Crossing the Rio Chili in Arequipa, I came across these locks on the bridge. Think about it: are the keys in the river? How romantic!


Monday, February 2
I thought this walk-light was so funny, I just had to share a video of it. I think we need these in the US!




Friday, January 25
Oh my brain is tired! Blanca, Manuel's sister came up before dinner and as I was sitting at the table knitting, she sat down next to me and started talking "80 miles a minute" in Spanish like she assumed I understood everything she said. (She knows how poor my Spanish is, but I think she likes to talk, or maybe she is surreptitiously teaching me.) Occasionally I would get the gist of what she was saying and would make some comment in English about it, or I would stop her at some word and try to determine what that one word meant--even though I could not understand about 95% of the other words. Sometimes I would tell her the English word for what she was talking about. For example, after a long discussion, I figured out that she was talking about springs.  I said, "el lugar donde agua sale de la tierra?" ("the place where water leaves the earth?") She said "Si," so I told her that the English word was "spring." She said, "Primavera?" (as in the season of spring), which launched us into a completely different conversation about how some words have many meanings. 

Blanca stayed though dinner and the lingering time afterwards sitting next to me the whole time. It was interesting that she talked about so many different things, like she assumed I understood it all: wetlands, the coastline and beach nearby, her sister's condo that she had just visited in Mollendo, the political and economic situation in Argentina (I got almost none of that part!), the German population of Chile and Argentina, dams in Peru, Egypt, and the US (where did that come from?!), the wealth of Dubai and the palm shaped islands they have constructed in the Persian Gulf (I actually knew about that one!), and much more. When Adela, Manuel, and Mechel joined us, they were able to "help" me listen and understand. I had purchased some delicious organic dark chocolate near the Plaza for dessert and that launched us into yet another conversation about dark and milk chocolate and which types we prefer!

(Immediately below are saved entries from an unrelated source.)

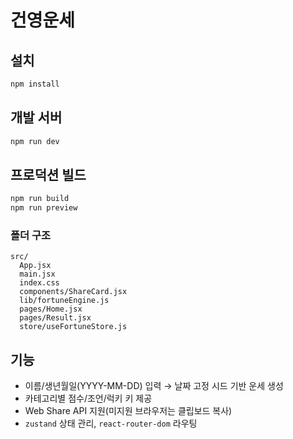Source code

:# 건영운세

## 설치
```bash
npm install
```

## 개발 서버
```bash
npm run dev
```

## 프로덕션 빌드
```bash
npm run build
npm run preview
```

### 폴더 구조
```
src/
  App.jsx
  main.jsx
  index.css
  components/ShareCard.jsx
  lib/fortuneEngine.js
  pages/Home.jsx
  pages/Result.jsx
  store/useFortuneStore.js
```

## 기능
- 이름/생년월일(YYYY-MM-DD) 입력 → 날짜 고정 시드 기반 운세 생성
- 카테고리별 점수/조언/럭키 키 제공
- Web Share API 지원(미지원 브라우저는 클립보드 복사)
- `zustand` 상태 관리, `react-router-dom` 라우팅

Later, Larry, another guest from, of all places, TACOMA!!, arrived and sat down for a cup of tea. Larry speaks very little Spanish and so I got the most rewarding opportunity to "translate" some of what Larry said into very broken Spanish. What fun that was! It was all excellent practice and I felt like I held my own fairly well, even though after about two hours, I could really feel my brain getting very tired!

22 January 2014 

Today, Manuel and Adela invited me to accompany them on their errands. They needed to get a battery for their cordless phone, so we went to (guess where!) Radio Shack! It is located in what must be a very high rent space--right on one of the corners in the busy Plaza del Armas. I got this shot of them as they emerged from the store--unfortunately without a new battery. 








21 January 2014
On Monday, when Adela and I were in the central Plaza de Armas and it was sprinkling a little, there were people--sometimes 2 or more on each corner, and mostly women--selling paraguas (umbrellas). They called "Paraguas! Paraguas! Paraguas!" capitalizing on the weather. I had jokingly remarked to Adela that if the sun was shining the next day, they would be selling sun hats. Well, I ws not very far off. At dinner tonight, she and I laughed when I told her that since it was sunny today, they were selling lentes del sol (sunglasses)!